Pull each line holding "verificação" out of the entries below.

RECORDS FOR THIS TASK -
──────────
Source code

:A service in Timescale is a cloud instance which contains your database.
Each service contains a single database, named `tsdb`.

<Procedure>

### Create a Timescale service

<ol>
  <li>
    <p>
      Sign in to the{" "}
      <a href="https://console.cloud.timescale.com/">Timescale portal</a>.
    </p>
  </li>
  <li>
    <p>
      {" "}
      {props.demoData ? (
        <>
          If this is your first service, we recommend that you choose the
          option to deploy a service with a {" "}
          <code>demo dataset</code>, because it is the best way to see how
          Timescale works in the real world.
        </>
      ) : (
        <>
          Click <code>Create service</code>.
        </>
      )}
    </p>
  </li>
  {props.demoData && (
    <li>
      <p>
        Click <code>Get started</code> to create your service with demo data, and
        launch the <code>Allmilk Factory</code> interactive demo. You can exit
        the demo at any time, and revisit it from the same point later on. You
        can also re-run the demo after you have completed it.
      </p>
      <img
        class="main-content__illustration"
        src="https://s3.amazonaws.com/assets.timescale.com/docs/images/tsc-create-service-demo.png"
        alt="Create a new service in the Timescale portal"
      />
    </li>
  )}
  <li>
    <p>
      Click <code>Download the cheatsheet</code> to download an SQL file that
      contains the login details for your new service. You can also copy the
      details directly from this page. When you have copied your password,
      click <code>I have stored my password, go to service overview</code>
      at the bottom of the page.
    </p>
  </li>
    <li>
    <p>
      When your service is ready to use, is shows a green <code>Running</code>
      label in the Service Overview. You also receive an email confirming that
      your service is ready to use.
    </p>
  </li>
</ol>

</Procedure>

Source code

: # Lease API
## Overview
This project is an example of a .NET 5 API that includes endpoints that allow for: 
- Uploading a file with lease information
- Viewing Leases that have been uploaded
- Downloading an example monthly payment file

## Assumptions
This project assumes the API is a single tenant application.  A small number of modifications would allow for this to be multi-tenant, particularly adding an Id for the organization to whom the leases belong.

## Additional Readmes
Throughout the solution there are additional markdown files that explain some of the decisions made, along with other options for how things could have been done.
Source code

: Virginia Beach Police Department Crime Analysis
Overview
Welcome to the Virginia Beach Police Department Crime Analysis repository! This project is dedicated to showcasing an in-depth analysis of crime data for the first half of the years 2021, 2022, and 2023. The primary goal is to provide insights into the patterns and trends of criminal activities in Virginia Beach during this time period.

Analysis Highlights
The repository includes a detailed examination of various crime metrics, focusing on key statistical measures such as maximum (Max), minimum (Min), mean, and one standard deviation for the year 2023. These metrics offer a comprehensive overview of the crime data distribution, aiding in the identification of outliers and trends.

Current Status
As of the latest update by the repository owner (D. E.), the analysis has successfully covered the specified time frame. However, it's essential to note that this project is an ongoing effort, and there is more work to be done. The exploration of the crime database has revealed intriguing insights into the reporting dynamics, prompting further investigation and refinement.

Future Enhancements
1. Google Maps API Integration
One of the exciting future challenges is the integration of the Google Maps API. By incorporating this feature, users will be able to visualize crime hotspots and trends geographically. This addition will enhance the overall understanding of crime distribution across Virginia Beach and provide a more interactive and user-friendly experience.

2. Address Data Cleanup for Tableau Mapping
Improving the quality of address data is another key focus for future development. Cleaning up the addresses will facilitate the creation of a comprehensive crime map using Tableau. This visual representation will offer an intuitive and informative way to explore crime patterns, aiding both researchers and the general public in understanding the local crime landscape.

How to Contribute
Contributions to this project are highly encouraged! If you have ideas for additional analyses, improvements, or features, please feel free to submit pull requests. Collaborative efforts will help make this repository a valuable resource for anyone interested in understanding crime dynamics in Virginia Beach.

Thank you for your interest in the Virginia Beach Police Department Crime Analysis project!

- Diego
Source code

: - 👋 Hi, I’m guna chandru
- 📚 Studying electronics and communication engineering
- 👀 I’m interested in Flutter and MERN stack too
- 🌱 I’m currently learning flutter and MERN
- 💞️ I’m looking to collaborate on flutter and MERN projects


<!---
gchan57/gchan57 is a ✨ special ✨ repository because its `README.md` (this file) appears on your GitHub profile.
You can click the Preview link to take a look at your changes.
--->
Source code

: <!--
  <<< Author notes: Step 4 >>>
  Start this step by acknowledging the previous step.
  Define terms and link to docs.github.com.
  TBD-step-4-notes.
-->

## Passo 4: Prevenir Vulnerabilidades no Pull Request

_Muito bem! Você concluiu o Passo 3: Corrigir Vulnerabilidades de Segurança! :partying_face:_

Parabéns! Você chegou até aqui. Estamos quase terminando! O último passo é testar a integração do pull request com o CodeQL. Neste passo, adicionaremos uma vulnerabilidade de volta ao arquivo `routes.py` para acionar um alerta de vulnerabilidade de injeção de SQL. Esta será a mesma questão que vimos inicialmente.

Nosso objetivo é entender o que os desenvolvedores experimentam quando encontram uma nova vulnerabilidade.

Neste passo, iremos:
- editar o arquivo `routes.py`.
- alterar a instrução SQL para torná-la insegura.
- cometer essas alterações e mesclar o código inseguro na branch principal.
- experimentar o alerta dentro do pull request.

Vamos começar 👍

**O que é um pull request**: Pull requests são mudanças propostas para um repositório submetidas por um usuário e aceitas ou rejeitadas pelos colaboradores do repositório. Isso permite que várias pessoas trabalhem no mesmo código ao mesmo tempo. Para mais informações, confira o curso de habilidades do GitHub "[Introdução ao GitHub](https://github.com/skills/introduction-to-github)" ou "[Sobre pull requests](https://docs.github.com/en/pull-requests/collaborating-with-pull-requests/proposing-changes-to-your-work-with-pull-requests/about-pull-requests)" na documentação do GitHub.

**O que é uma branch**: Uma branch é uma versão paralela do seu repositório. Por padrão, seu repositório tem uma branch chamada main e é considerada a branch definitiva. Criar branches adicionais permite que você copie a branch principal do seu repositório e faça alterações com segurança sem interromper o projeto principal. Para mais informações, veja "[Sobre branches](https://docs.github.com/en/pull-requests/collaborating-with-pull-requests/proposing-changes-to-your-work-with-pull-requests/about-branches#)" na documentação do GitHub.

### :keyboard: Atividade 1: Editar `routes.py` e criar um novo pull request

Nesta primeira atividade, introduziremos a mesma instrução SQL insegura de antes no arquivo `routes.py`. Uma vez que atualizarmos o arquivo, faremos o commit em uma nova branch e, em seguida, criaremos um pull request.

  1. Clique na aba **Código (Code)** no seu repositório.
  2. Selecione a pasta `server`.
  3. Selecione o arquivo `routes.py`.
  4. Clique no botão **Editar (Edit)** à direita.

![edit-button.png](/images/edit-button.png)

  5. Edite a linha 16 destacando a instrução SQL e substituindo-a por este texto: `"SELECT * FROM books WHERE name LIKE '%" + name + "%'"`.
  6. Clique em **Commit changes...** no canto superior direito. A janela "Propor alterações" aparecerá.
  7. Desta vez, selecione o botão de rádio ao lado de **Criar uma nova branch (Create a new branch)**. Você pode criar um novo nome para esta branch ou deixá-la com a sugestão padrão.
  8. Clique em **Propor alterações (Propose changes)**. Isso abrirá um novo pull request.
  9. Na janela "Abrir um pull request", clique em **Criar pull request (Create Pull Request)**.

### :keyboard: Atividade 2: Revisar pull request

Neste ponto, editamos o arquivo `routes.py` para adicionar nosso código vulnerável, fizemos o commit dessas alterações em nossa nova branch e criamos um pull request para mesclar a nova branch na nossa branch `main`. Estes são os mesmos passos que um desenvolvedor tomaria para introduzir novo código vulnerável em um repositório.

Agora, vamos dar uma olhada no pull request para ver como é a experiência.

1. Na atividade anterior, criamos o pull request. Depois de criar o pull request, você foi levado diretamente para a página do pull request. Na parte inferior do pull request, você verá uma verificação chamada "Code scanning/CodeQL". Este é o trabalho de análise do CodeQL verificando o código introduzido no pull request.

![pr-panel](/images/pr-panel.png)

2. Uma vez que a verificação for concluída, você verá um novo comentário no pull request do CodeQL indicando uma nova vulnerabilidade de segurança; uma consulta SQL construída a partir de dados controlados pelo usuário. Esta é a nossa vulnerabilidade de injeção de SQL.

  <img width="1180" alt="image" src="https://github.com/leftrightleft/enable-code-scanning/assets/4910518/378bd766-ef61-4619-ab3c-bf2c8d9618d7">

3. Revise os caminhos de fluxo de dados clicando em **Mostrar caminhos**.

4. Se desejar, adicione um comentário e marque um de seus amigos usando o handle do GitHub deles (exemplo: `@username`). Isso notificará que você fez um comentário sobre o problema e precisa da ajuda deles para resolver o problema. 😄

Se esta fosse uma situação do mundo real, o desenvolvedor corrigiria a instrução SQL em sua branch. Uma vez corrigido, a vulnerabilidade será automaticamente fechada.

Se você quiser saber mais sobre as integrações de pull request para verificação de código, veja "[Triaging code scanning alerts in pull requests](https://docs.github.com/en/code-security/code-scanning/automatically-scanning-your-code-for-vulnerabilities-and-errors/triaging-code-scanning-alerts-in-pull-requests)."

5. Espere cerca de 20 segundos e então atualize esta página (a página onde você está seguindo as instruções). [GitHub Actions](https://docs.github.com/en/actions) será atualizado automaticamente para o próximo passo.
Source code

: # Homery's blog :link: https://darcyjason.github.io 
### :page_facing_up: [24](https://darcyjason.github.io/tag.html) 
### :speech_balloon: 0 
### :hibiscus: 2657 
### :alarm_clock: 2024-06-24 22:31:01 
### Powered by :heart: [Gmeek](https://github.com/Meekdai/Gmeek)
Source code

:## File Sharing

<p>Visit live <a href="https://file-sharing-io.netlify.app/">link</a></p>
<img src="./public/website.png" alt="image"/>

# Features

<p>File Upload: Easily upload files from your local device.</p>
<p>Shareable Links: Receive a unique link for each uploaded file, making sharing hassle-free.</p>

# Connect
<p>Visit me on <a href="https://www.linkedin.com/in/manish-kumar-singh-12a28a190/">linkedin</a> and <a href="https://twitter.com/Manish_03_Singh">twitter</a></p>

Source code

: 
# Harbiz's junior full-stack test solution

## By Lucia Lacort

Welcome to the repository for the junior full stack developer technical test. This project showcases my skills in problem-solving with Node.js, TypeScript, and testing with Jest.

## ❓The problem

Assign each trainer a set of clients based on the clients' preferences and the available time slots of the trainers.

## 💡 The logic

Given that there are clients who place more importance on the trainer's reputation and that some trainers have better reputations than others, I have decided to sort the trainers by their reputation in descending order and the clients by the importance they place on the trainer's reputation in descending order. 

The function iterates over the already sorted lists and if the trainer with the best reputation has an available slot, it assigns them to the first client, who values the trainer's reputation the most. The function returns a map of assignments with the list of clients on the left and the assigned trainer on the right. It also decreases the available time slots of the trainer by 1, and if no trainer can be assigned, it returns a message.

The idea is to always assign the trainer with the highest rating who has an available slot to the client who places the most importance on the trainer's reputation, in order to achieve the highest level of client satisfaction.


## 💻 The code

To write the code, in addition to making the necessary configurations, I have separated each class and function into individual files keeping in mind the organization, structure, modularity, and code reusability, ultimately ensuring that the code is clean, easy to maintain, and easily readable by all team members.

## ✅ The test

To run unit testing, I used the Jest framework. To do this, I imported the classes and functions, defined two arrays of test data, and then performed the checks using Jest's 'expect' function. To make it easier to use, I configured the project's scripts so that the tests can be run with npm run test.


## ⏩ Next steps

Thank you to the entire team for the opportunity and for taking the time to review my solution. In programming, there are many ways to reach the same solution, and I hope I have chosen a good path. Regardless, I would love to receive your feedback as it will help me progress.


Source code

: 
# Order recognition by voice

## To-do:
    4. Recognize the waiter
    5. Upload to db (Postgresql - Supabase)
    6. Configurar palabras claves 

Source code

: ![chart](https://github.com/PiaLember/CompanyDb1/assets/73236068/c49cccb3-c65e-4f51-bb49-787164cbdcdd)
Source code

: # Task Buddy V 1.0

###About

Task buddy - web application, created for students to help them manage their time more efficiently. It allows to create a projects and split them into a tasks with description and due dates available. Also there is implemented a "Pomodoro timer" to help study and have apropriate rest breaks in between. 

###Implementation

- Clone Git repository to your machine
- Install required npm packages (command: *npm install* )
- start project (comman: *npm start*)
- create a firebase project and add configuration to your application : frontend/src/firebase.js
──────────
RESPONSE AREA -
1. Na atividade anterior, criamos o pull request. Depois de criar o pull request, você foi levado diretamente para a página do pull request. Na parte inferior do pull request, você verá uma verificação chamada "Code scanning/CodeQL". Este é o trabalho de análise do CodeQL verificando o código introduzido no pull request.
2. Uma vez que a verificação for concluída, você verá um novo comentário no pull request do CodeQL indicando uma nova vulnerabilidade de segurança; uma consulta SQL construída a partir de dados controlados pelo usuário. Esta é a nossa vulnerabilidade de injeção de SQL.
Se você quiser saber mais sobre as integrações de pull request para verificação de código, veja "[Triaging code scanning alerts in pull requests](https://docs.github.com/en/code-security/code-scanning/automatically-scanning-your-code-for-vulnerabilities-and-errors/triaging-code-scanning-alerts-in-pull-requests)."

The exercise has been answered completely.